Le problème se pose de l'accès au marché chinois et il existe en la matière une certaine asymétrie. Le Gouvernement mène une diplomatie économique et commerciale en liaison avec l'Union européenne. Nous, nous avons choisi une approche beaucoup plus pragmatique, qu'illustre, comme vous l'avez rappelé, la signature d'un accord avec JD.com, plate-forme de commerce concurrente d'Alibaba. Dans le projet de guichet unique que nous développons avec les CCI et de plateformes numériques qui y seront associées, aux termes de l'accord que j'ai signé moi-même avec son président Richard Liu, nous allons pouvoir référencer sur ce site plusieurs centaines de PME françaises. Notre accord porte sur 2 milliards d'euros d'exportations sur deux ans. Ces PME pourront ainsi vendre vins et spiritueux, cosmétiques, produits de design, etc., autant de produits ayant une forte identité française pour le président de JD.com.

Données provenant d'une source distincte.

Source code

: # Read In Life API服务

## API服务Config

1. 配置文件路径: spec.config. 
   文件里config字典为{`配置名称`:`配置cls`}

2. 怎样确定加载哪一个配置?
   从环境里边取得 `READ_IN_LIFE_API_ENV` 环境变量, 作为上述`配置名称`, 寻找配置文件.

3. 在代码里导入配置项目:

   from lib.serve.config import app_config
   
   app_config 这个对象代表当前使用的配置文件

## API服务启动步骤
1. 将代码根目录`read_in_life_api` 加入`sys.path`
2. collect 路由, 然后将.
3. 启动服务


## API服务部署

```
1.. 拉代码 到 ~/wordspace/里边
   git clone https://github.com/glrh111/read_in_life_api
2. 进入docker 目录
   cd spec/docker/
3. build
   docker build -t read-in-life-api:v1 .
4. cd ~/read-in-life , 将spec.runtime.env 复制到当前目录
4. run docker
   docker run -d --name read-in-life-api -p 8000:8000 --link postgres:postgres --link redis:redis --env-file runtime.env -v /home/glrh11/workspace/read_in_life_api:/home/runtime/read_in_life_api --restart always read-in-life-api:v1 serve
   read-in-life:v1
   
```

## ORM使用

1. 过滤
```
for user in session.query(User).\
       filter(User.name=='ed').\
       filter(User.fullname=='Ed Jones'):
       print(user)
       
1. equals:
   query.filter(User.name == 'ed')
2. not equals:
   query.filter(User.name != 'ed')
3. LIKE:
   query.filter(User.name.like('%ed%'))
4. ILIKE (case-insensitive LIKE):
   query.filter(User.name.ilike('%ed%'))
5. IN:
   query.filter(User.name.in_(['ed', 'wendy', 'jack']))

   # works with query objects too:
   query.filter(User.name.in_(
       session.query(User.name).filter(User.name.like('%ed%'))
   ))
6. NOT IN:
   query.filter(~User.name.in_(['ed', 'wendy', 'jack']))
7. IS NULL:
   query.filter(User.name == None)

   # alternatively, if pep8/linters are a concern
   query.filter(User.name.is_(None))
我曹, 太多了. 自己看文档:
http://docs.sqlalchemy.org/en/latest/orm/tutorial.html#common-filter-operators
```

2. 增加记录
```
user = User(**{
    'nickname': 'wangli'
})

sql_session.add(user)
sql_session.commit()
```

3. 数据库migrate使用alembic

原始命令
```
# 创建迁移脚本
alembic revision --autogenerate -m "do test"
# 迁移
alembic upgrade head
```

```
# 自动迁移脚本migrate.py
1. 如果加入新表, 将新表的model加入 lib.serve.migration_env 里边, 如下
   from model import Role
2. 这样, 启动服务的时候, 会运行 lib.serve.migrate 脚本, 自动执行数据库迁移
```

Si l'on arrive à avoir un discours politique aussi clair que celui qu'ont tenu le Président de la République et les ministres et si nous parvenons à nous engouffrer dans la brèche pour proposer des solutions concrètes, pour rééquilibrer nos échanges et permettre un accès plus important des produits français au marché chinois, nous aurons là une stratégie claire et concrète, même si tout ne changera pas en trois jours.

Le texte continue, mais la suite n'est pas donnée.